My thesis was the perfect launching point for a post-graduate career. I wanted to continue to join together the two academic passions that defined me: my love for science and my love for the humanities. These two interests had always seemed disparate, but I believed that patient care was the keystone: that final piece of the puzzle that would strengthen and unite my deepest commitments. I began clinical research in the Gastrointestinal Oncology Program at University of California, San Francisco, guided in many ways by my English independent work. The second chapter of my thesis examined the cynical pitfalls of clinical research through the lens of two plays: Margaret Edson’s Wit and Joan Schenkar’s Signs of Life. Now in my own clinical trial work I focus extra energy not just to get the data required but also to make connections with patients and their families.
The creativity I found all around me in the English department inspired the kind of empathy and dedication I give to my patients in the GI Oncology clinic. My patients teach me about strength in all forms, and I, in turn, try to make a difficult process feel more humane by caring for them as unique individuals. When a patient couldn’t travel to Hawaii because of side effects, I sent him a care package of macadamia nuts to bring a small piece of the tropics to him. One patient expressed that the highlight of her week was brunch with her brother, so I compiled a list of restaurants for them to try. Another patient couldn’t eat at her favorite restaurant because her brain tumor was affecting her balance, so I thinly sliced forty cloves of garlic to make that restaurant’s signature relish for her to enjoy at home.

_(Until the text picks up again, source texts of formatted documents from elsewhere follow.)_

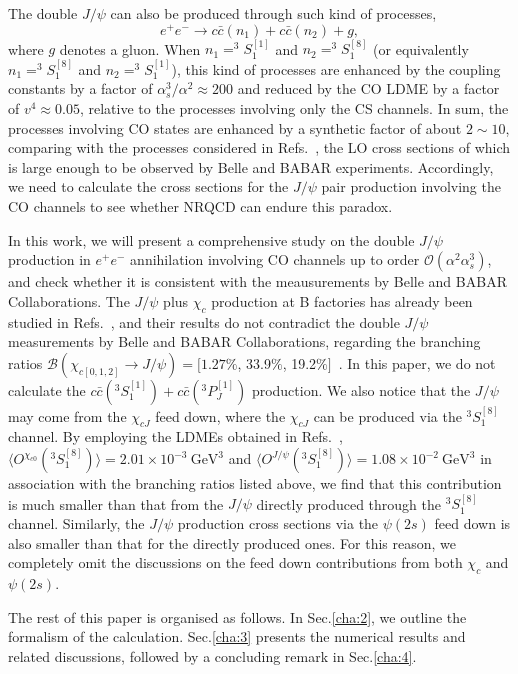 \documentclass[preprint,showpacs,preprintnumbers,amssymb,aps]{revtex4}
\def\be{\begin{equation}}
\def\ee{\end{equation}}
\def\gev{\mathrm{~GeV}}
\begin{document}
The double $J/\psi$ can also be produced through such kind of processes,
\be
e^+e^-\rightarrow c\bar{c}(n_1)+c\bar{c}(n_2)+g, \label{eqn:process2}
\ee
where $g$ denotes a gluon.
When $n_1=^3S_1^{[1]}$ and $n_2=^3S_1^{[8]}$ (or equivalently $n_1=^3S_1^{[8]}$ and $n_2=^3S_1^{[1]}$),
this kind of processes are enhanced by the coupling constants by a factor of $\alpha_s^3/\alpha^2\approx 200$ and reduced by the CO LDME by a factor of $v^4\approx 0.05$,
relative to the processes involving only the CS channels.
In sum, the processes involving CO states are enhanced by a synthetic factor of about $2\sim 10$,
comparing with the processes considered in Refs.~\cite{Bodwin:2002fk, Gong:2008ce},
the LO cross sections of which is large enough to be observed by Belle and BABAR experiments.
Accordingly, we need to calculate the cross sections for the $J/\psi$ pair production involving the CO channels to see whether NRQCD can endure this paradox.

In this work, we will present a comprehensive study on the double $J/\psi$ production in $e^+e^-$ annihilation involving CO channels up to order $\mathcal{O}(\alpha^2\alpha_s^3)$,
and check whether it is consistent with the meausurements by Belle and BABAR Collaborations.
The $J/\psi$ plus $\chi_c$ production at B factories has already been studied in Refs.~\cite{Liu:2002wq, Wang:2011qg, Dong:2011fb},
and their results do not contradict the double $J/\psi$ measurements by Belle and BABAR Collaborations,
regarding the branching ratios $\mathcal{B}(\chi_{c[0,1,2]}\rightarrow J/\psi)=[1.27\%$, 33.9$\%$, 19.2$\%]$~\cite{Agashe:2014kda}.
In this paper, we do not calculate the $c\bar{c}(^3S_1^{[1]})+c\bar{c}(^3P_J^{[1]})$ production.
We also notice that the $J/\psi$ may come from the $\chi_{cJ}$ feed down, where the $\chi_{cJ}$ can be produced via the $^3S_1^{[8]}$ channel.
By employing the LDMEs obtained in Refs.~\cite{Jia:2014jfa, Sun:2015pia},
$\langle O^{\chi_{c0}}(^3S_1^{[8]})\rangle=2.01\times 10^{-3}\gev^3$ and $\langle O^{J/\psi}(^3S_1^{[8]})\rangle=1.08\times 10^{-2}\gev^3$ in association with the branching ratios listed above,
we find that this contribution is much smaller than that from the $J/\psi$ directly produced through the $^3S_1^{[8]}$ channel.
Similarly, the $J/\psi$ production cross sections via the $\psi(2s)$ feed down is also smaller than that for the directly produced ones.
For this reason, we completely omit the discussions on the feed down contributions from both $\chi_c$ and $\psi(2s)$.

The rest of this paper is organised as follows. In Sec.\ref{cha:2}, we outline the formalism of the calculation.
Sec.\ref{cha:3} presents the numerical results and related discussions, followed by a concluding remark in Sec.\ref{cha:4}.
\end{document}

Though patient interaction is the highlight of my days, scientific writing has also played a role in my post-graduate career. Four academic posters and four published papers later, I have almost gotten used to the curt and unembellished form used for peer review! I have been humbled to work on a variety of scientific projects outside of the clinic, the most impactful of which determined that colon cancer located in the right colon is biologically different from colon cancer in the left. These findings will fundamentally change the way 50,000 new cases of colon cancer will be viewed and treated every year. This study will also help direct the design of clinical trials so that future care becomes more efficient and effective.
After almost four years now of conducting research and building relationships with patients, I am about to start on my next journey. This Fall I will begin medical school at UCSF, equipped with worldviews from beyond the lab bench, courtesy of the Princeton English Department.